■ STORED DATA:
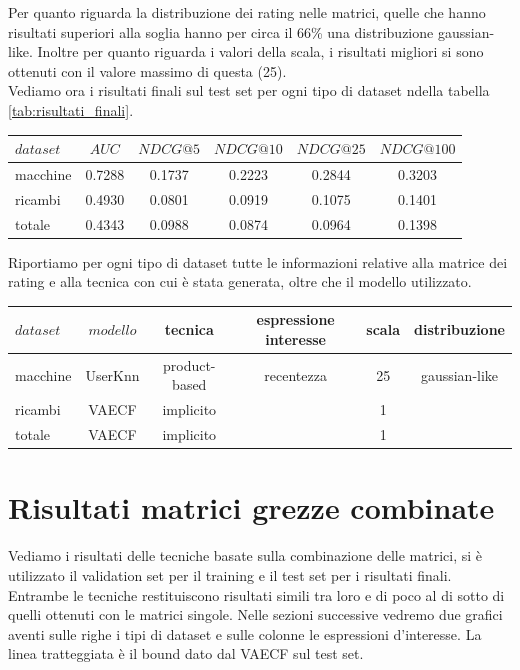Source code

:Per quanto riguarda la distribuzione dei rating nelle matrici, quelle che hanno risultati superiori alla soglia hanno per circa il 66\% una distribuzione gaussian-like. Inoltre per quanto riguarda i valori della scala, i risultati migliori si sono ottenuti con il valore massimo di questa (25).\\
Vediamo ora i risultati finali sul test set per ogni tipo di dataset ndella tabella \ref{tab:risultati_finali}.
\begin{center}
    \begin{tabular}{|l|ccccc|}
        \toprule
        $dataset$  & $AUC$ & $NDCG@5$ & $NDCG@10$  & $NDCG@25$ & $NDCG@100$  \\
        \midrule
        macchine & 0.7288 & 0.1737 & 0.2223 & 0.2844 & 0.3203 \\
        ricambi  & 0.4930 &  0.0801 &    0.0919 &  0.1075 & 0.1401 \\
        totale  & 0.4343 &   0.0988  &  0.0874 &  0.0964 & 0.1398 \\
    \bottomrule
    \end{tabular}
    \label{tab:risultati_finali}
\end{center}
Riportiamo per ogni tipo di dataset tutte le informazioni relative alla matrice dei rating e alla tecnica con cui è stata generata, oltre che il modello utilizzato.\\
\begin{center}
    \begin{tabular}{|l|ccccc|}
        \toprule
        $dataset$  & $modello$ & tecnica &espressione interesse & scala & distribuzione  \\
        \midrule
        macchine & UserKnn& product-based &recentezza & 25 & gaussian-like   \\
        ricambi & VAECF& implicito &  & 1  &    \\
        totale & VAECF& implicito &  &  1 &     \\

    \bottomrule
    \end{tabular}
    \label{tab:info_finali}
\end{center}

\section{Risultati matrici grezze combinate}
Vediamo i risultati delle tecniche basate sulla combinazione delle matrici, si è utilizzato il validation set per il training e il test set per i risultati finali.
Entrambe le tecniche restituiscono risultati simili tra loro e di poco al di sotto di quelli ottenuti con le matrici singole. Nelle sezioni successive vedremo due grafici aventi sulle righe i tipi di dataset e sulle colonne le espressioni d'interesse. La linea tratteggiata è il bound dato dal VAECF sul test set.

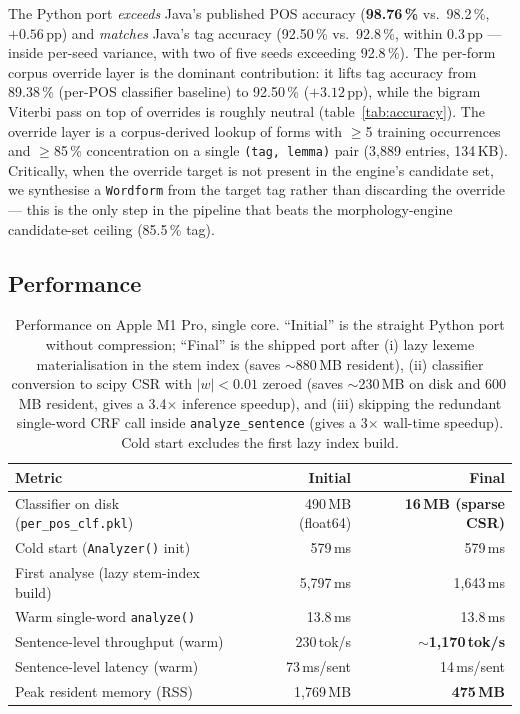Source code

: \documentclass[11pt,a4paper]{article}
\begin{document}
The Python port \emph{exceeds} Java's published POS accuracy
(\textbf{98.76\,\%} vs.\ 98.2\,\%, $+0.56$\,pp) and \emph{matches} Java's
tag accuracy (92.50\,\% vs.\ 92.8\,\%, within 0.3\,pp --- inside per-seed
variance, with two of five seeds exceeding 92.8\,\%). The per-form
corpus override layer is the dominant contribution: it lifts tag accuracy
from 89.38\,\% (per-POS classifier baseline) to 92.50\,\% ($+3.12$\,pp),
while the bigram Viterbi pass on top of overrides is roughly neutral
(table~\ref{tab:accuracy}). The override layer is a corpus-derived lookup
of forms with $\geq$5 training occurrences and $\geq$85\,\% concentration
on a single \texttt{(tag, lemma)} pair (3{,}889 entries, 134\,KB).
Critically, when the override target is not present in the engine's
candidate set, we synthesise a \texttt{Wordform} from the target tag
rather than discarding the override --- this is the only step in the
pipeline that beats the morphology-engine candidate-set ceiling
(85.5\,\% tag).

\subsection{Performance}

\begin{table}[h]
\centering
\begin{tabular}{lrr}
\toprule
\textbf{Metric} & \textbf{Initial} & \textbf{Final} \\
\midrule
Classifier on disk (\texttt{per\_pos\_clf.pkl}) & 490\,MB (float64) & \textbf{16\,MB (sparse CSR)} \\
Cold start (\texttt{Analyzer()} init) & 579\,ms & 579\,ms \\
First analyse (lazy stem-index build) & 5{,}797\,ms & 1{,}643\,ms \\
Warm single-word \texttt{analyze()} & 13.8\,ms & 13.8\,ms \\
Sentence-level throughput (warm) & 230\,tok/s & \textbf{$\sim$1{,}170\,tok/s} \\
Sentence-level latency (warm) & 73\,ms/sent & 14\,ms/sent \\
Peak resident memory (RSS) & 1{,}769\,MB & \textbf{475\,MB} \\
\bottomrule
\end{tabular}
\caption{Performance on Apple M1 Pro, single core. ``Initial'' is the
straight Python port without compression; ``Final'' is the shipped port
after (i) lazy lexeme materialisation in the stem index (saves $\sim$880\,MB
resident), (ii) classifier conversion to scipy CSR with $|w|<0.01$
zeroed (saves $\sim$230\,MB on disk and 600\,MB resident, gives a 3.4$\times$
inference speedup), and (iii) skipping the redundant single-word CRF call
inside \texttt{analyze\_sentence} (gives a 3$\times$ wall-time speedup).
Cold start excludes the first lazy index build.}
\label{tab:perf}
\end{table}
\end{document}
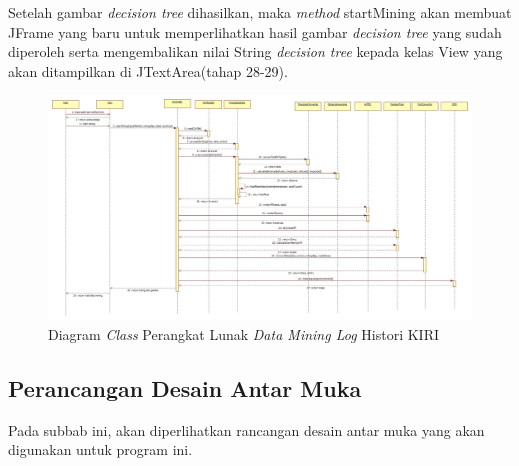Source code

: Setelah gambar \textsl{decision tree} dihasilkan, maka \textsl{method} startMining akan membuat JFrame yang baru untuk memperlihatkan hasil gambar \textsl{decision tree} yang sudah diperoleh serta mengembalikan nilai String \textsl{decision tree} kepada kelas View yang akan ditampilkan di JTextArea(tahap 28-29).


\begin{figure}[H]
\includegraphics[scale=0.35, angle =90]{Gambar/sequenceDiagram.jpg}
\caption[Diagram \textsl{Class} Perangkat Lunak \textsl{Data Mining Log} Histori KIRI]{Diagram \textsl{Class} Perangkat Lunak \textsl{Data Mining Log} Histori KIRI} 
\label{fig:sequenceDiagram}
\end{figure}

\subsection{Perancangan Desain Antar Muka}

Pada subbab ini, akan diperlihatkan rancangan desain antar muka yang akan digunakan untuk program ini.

==

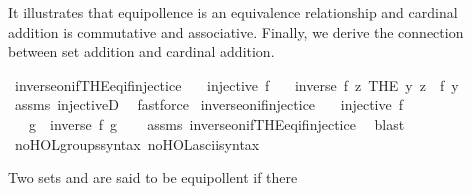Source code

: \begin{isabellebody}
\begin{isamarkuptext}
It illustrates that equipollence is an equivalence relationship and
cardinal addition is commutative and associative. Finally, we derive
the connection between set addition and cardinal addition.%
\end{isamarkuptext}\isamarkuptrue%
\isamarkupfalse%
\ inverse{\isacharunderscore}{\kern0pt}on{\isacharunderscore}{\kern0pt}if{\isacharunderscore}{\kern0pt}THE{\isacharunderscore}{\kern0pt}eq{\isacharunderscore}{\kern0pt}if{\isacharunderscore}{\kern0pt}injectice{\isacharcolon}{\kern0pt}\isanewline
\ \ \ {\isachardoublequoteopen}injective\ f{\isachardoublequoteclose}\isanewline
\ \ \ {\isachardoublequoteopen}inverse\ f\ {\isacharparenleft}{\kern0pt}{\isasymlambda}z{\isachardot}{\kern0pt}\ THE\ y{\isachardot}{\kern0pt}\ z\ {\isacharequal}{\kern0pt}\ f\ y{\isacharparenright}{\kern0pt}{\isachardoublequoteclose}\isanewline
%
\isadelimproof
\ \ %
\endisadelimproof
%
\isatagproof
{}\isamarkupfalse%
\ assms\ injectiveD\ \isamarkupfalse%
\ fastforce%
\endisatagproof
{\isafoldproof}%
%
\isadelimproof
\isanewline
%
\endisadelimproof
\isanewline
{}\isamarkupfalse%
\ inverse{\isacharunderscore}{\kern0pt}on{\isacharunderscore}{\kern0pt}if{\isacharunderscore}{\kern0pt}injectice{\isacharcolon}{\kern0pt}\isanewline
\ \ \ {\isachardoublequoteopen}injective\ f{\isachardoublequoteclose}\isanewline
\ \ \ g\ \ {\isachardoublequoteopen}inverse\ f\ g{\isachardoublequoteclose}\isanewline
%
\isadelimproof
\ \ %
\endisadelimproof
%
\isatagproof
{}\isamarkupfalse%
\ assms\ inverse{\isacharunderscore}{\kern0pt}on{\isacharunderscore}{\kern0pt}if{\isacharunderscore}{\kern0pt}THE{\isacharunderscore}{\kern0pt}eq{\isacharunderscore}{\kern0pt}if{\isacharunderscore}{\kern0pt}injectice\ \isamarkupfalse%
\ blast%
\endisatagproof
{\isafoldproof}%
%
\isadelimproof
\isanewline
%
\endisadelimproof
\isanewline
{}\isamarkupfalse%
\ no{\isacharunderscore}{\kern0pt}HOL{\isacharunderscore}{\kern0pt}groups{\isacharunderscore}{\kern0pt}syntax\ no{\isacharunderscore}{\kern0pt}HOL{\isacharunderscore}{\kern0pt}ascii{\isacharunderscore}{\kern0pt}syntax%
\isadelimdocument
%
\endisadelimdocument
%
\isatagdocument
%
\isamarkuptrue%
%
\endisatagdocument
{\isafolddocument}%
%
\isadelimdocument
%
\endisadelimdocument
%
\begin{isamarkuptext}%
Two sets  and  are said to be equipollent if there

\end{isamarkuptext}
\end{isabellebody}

* * *

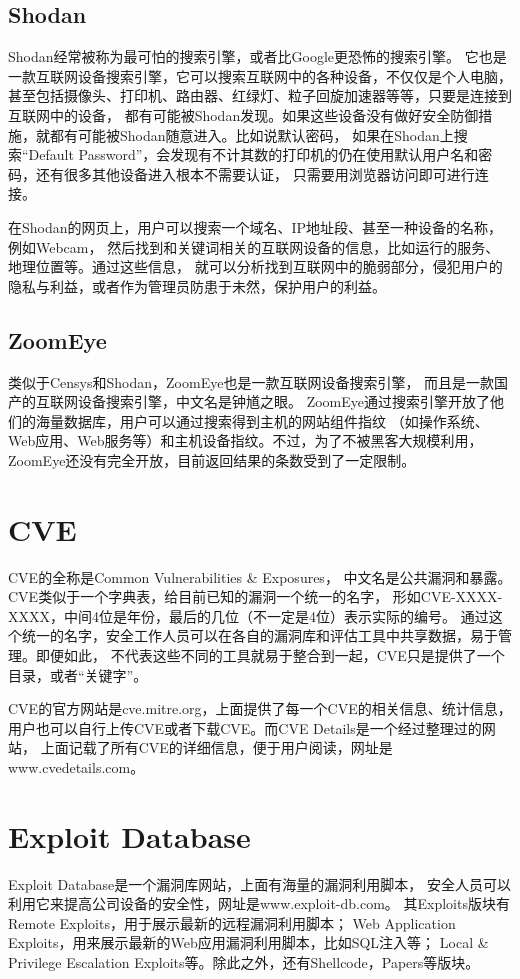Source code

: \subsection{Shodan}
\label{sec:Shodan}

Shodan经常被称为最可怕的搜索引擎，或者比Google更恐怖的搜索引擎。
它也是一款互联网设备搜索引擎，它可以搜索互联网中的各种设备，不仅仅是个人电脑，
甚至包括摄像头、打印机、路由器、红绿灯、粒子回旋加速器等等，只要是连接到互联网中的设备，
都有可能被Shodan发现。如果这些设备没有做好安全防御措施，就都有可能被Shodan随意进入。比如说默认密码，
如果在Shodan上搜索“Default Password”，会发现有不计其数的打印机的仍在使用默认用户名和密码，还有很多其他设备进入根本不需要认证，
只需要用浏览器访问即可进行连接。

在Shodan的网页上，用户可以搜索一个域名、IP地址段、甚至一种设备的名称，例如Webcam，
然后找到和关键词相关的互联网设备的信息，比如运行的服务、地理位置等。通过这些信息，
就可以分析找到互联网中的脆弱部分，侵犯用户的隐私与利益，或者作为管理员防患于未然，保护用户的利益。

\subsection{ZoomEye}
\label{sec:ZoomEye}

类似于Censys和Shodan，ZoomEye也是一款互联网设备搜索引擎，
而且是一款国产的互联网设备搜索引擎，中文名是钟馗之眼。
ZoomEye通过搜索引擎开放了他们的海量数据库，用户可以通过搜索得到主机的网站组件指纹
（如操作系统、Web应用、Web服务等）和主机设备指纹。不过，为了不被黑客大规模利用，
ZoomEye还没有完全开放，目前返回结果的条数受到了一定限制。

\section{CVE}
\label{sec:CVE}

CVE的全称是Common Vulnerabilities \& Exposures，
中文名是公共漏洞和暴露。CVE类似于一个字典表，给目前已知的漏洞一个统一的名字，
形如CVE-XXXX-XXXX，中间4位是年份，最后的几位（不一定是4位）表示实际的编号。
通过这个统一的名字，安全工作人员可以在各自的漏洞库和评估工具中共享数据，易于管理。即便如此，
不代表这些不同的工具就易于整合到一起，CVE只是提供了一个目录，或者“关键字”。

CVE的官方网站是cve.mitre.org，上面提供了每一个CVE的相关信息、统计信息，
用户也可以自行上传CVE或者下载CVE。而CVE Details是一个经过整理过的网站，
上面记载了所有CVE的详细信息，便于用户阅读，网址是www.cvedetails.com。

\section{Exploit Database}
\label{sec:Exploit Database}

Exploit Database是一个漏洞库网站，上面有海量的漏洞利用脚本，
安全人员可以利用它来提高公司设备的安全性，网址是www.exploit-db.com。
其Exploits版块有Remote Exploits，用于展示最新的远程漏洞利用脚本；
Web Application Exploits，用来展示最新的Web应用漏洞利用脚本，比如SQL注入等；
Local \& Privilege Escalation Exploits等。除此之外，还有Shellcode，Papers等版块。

■ TASK ITEM: Look above for the line holding "variance, with two", then set down exactly that line and every line after it up to and including the line holding "while the bigram", with nothing else.

■ YOUR RESPONSE:
variance, with two of five seeds exceeding 92.8\,\%). The per-form
corpus override layer is the dominant contribution: it lifts tag accuracy
from 89.38\,\% (per-POS classifier baseline) to 92.50\,\% ($+3.12$\,pp),
while the bigram Viterbi pass on top of overrides is roughly neutral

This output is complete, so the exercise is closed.